• WHAT THE TASK ASKS
Take the line that contains "- **Bug Reports**: [Report" as the first and the last line of the material as the final one; set down exactly the lines in that span.

◆ ◆ ◆ ◆

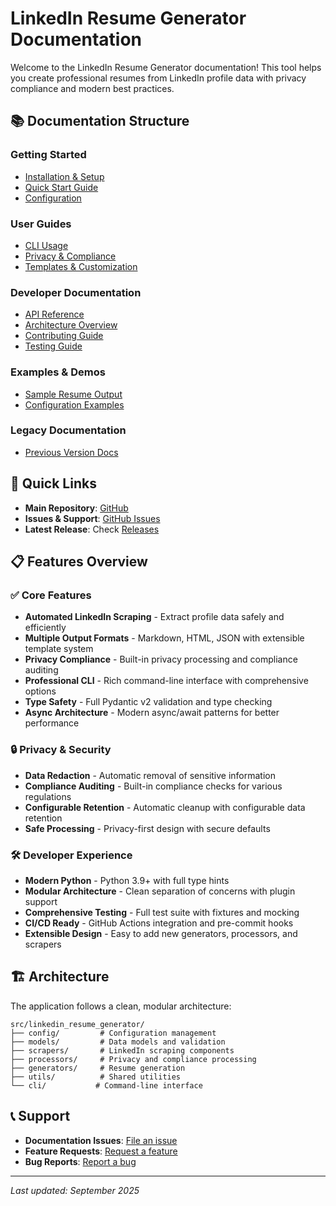 # LinkedIn Resume Generator Documentation

Welcome to the LinkedIn Resume Generator documentation! This tool helps you create professional resumes from LinkedIn profile data with privacy compliance and modern best practices.

## 📚 Documentation Structure

### Getting Started
- [Installation & Setup](setup.md)
- [Quick Start Guide](quickstart.md)
- [Configuration](configuration.md)

### User Guides  
- [CLI Usage](cli-usage.md)
- [Privacy & Compliance](privacy.md)
- [Templates & Customization](templates.md)

### Developer Documentation
- [API Reference](api/)
- [Architecture Overview](architecture.md)
- [Contributing Guide](contributing.md)
- [Testing Guide](testing.md)

### Examples & Demos
- [Sample Resume Output](resume.md)
- [Configuration Examples](examples/)

### Legacy Documentation
- [Previous Version Docs](legacy/)

## 🚀 Quick Links

- **Main Repository**: [GitHub](https://github.com/DiegoBarrosA/diego-barros-resume-generator)
- **Issues & Support**: [GitHub Issues](https://github.com/DiegoBarrosA/diego-barros-resume-generator/issues)
- **Latest Release**: Check [Releases](https://github.com/DiegoBarrosA/diego-barros-resume-generator/releases)

## 📋 Features Overview

### ✅ Core Features
- **Automated LinkedIn Scraping** - Extract profile data safely and efficiently
- **Multiple Output Formats** - Markdown, HTML, JSON with extensible template system
- **Privacy Compliance** - Built-in privacy processing and compliance auditing
- **Professional CLI** - Rich command-line interface with comprehensive options
- **Type Safety** - Full Pydantic v2 validation and type checking
- **Async Architecture** - Modern async/await patterns for better performance

### 🔒 Privacy & Security
- **Data Redaction** - Automatic removal of sensitive information
- **Compliance Auditing** - Built-in compliance checks for various regulations
- **Configurable Retention** - Automatic cleanup with configurable data retention
- **Safe Processing** - Privacy-first design with secure defaults

### 🛠️ Developer Experience
- **Modern Python** - Python 3.9+ with full type hints
- **Modular Architecture** - Clean separation of concerns with plugin support
- **Comprehensive Testing** - Full test suite with fixtures and mocking
- **CI/CD Ready** - GitHub Actions integration and pre-commit hooks
- **Extensible Design** - Easy to add new generators, processors, and scrapers

## 🏗️ Architecture

The application follows a clean, modular architecture:

```
src/linkedin_resume_generator/
├── config/         # Configuration management
├── models/         # Data models and validation
├── scrapers/       # LinkedIn scraping components
├── processors/     # Privacy and compliance processing  
├── generators/     # Resume generation
├── utils/          # Shared utilities
└── cli/           # Command-line interface
```

## 📞 Support

- **Documentation Issues**: [File an issue](https://github.com/DiegoBarrosA/diego-barros-resume-generator/issues/new?labels=documentation)
- **Feature Requests**: [Request a feature](https://github.com/DiegoBarrosA/diego-barros-resume-generator/issues/new?labels=enhancement)
- **Bug Reports**: [Report a bug](https://github.com/DiegoBarrosA/diego-barros-resume-generator/issues/new?labels=bug)

---

*Last updated: September 2025*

◆ ◆ ◆ ◆

• RESPONSE
- **Bug Reports**: [Report a bug](https://github.com/DiegoBarrosA/diego-barros-resume-generator/issues/new?labels=bug)

---

*Last updated: September 2025*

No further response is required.